Friday, May 11, 2012

Secure Backups with Proteus Bluecat

I've been working with the Bluecat platform, Proteus and Adonis, for the past 7 to 8 months.  Being security minded I always look to encrypted protocols when I first configure a device.  Frankly, I'm dissapointed that vendors still configure their appliances with clear-text protocols like http and ftp by default.  This is true of Bluecat products.

By default Bluecat uses http.  Enabling https is cumbersome and replacing the default self signed certificate is even more difficult for the average user.  Not what I expected in an appliance that is meant to make network administration easier.

Proteus' backup facility is no exception.  There is no facility to transport backups via a secure channel to a remote server.  So I decided to hack one.

I wrote a script that will create the necessary files and configure cron to synchronize the backup repository to remote server running sftp.

 The script, located here, makes use of rsync to sync the backup repository to a remote server.  I chose rsync because I didn't want to deal with removing old backups on the remote server side.  If I had used scp I would have had to think about removing backups from the remote side and that would have added unnecessary complexity.

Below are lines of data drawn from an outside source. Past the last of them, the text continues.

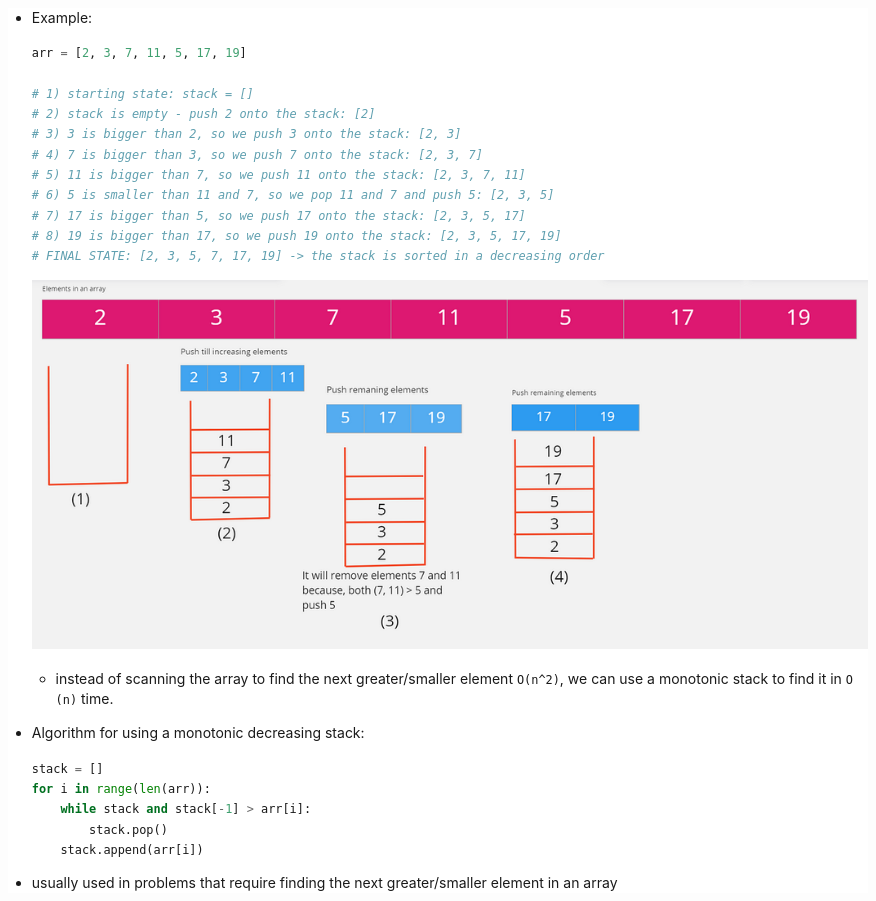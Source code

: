 - Example:

  ```py
  arr = [2, 3, 7, 11, 5, 17, 19]

  # 1) starting state: stack = []
  # 2) stack is empty - push 2 onto the stack: [2]
  # 3) 3 is bigger than 2, so we push 3 onto the stack: [2, 3]
  # 4) 7 is bigger than 3, so we push 7 onto the stack: [2, 3, 7]
  # 5) 11 is bigger than 7, so we push 11 onto the stack: [2, 3, 7, 11]
  # 6) 5 is smaller than 11 and 7, so we pop 11 and 7 and push 5: [2, 3, 5]
  # 7) 17 is bigger than 5, so we push 17 onto the stack: [2, 3, 5, 17]
  # 8) 19 is bigger than 17, so we push 19 onto the stack: [2, 3, 5, 17, 19]
  # FINAL STATE: [2, 3, 5, 7, 17, 19] -> the stack is sorted in a decreasing order
  ```

  ![monotonic-decreasing-stack](./img/monotonic-decreasing-stack-1.png)

  - instead of scanning the array to find the next greater/smaller element `O(n^2)`, we can use a monotonic stack to find it in `O(n)` time.

- Algorithm for using a monotonic decreasing stack:

  ```py
  stack = []
  for i in range(len(arr)):
      while stack and stack[-1] > arr[i]:
          stack.pop()
      stack.append(arr[i])
  ```

- usually used in problems that require finding the next greater/smaller element in an array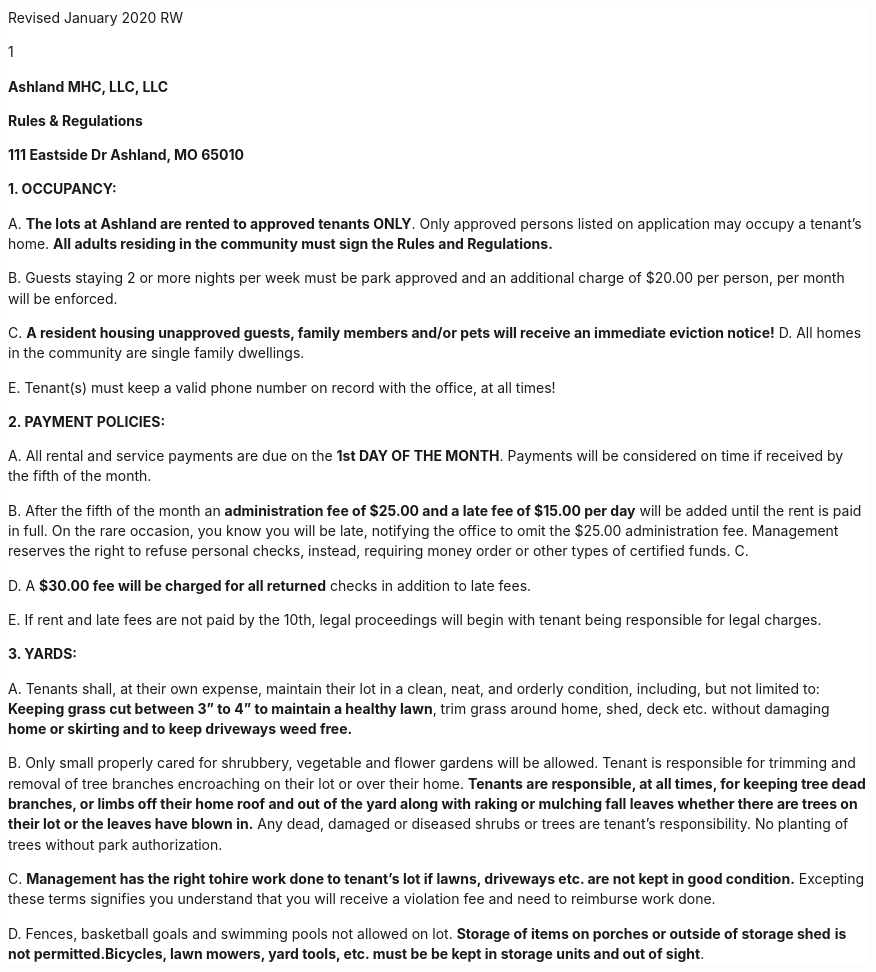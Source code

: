 Revised January 2020 RW

1

**Ashland MHC, LLC, LLC**

**Rules & Regulations**

**111 Eastside Dr Ashland, MO 65010**

**1. OCCUPANCY:**

A. **The lots at Ashland are rented to approved tenants ONLY**. Only approved persons listed on application may occupy a tenant’s home. **All adults residing in the community must sign the Rules and Regulations.**

B. Guests staying 2 or more nights per week must be park approved and an additional charge of $20.00 per person, per month will be enforced.

C. **A resident housing unapproved guests, family members and/or pets will receive an immediate eviction notice!** D. All homes in the community are single family dwellings.

E. Tenant(s) must keep a valid phone number on record with the office, at all times!

**2. PAYMENT POLICIES:**

A. All rental and service payments are due on the **1st DAY OF THE MONTH**. Payments will be considered on time if received by the fifth of the month.

B. After the fifth of the month an **administration fee of $25.00 and a late fee of $15.00 per day** will be added until the rent is paid in full. On the rare occasion, you know you will be late, notifying the office to omit the $25.00 administration fee. Management reserves the right to refuse personal checks, instead, requiring money order or other types of certified funds. C.

D. A **$30.00 fee will be charged for all returned** checks in addition to late fees.

E. If rent and late fees are not paid by the 10th, legal proceedings will begin with tenant being responsible for legal charges.

**3. YARDS:**

A. Tenants shall, at their own expense, maintain their lot in a clean, neat, and orderly condition, including, but not limited to: **Keeping grass cut between 3” to 4” to maintain a healthy lawn**, trim grass around home, shed, deck etc. without damaging **home or skirting and to keep driveways weed free.**

B. Only small properly cared for shrubbery, vegetable and flower gardens will be allowed. Tenant is responsible for trimming and removal of tree branches encroaching on their lot or over their home. **Tenants are responsible, at all times, for keeping tree dead branches, or limbs off their home roof and out of the yard along with raking or mulching fall leaves whether there are trees on their lot or the leaves have blown in.** Any dead, damaged or diseased shrubs or trees are tenant’s responsibility. No planting of trees without park authorization.

C. **Management has the right tohire work done to tenant’s lot if lawns, driveways etc. are not kept in good condition.** Excepting these terms signifies you understand that you will receive a violation fee and need to reimburse work done.

D. Fences, basketball goals and swimming pools not allowed on lot. **Storage of items on porches or outside of storage shed** **is not permitted.Bicycles, lawn mowers, yard tools, etc. must be be kept in storage units and out of sight**.
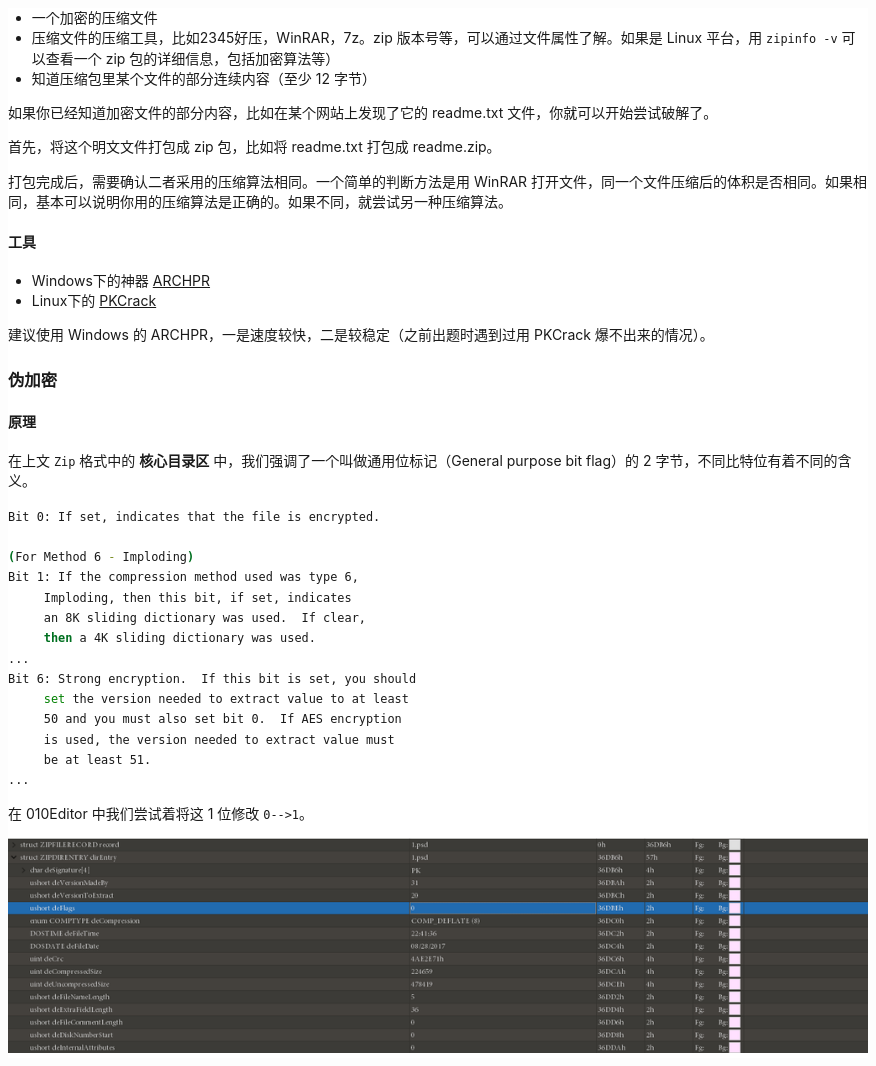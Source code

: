 -   一个加密的压缩文件
-   压缩文件的压缩工具，比如2345好压，WinRAR，7z。zip
    版本号等，可以通过文件属性了解。如果是 Linux 平台，用 `zipinfo -v`
    可以查看一个 zip 包的详细信息，包括加密算法等）
-   知道压缩包里某个文件的部分连续内容（至少 12 字节）

如果你已经知道加密文件的部分内容，比如在某个网站上发现了它的 readme.txt
文件，你就可以开始尝试破解了。

首先，将这个明文文件打包成 zip 包，比如将 readme.txt 打包成 readme.zip。

打包完成后，需要确认二者采用的压缩算法相同。一个简单的判断方法是用
WinRAR
打开文件，同一个文件压缩后的体积是否相同。如果相同，基本可以说明你用的压缩算法是正确的。如果不同，就尝试另一种压缩算法。

#### 工具

-   Windows下的神器 [ARCHPR](http://www.downcc.com/soft/130539.html)
-   Linux下的
    [PKCrack](http://www.unix-ag.uni-kl.de/~conrad/krypto/pkcrack.html)


建议使用 Windows 的 ARCHPR，一是速度较快，二是较稳定（之前出题时遇到过用
PKCrack 爆不出来的情况）。


### 伪加密

#### 原理

在上文 `Zip` 格式中的 **核心目录区**
中，我们强调了一个叫做通用位标记（General purpose bit flag）的 2
字节，不同比特位有着不同的含义。

```sh
Bit 0: If set, indicates that the file is encrypted.

(For Method 6 - Imploding)
Bit 1: If the compression method used was type 6,
     Imploding, then this bit, if set, indicates
     an 8K sliding dictionary was used.  If clear,
     then a 4K sliding dictionary was used.
...
Bit 6: Strong encryption.  If this bit is set, you should
     set the version needed to extract value to at least
     50 and you must also set bit 0.  If AES encryption
     is used, the version needed to extract value must
     be at least 51.
...
```



在 010Editor 中我们尝试着将这 1 位修改 `0-->1`。

![](/misc/archive/figure/4.png)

Luckily for us rsync can use ssh so I made use of that facility as you can see on line 49 of the script:

rsync -r -v --delete-after -e "ssh -i ${BIN_PATH}/${SSH_PRIVATEKEY} -o StrictHostKeyChecking=no" ${DATA_PATH} ${USER}@${SCP_HOST}:${SCP_HOSTPATH}
I use a SSH key for password-less entry and we trust the destination host explicitly so rsync should expect no prompts.

The project is hosted at Google code and you can find it at: http://code.google.com/p/proteus-secure-backup/

Hopefully Bluecat will eliminate the need for these sort of ugly hacks.  Vendors need to enable encryption by default and make clear text protocols the option.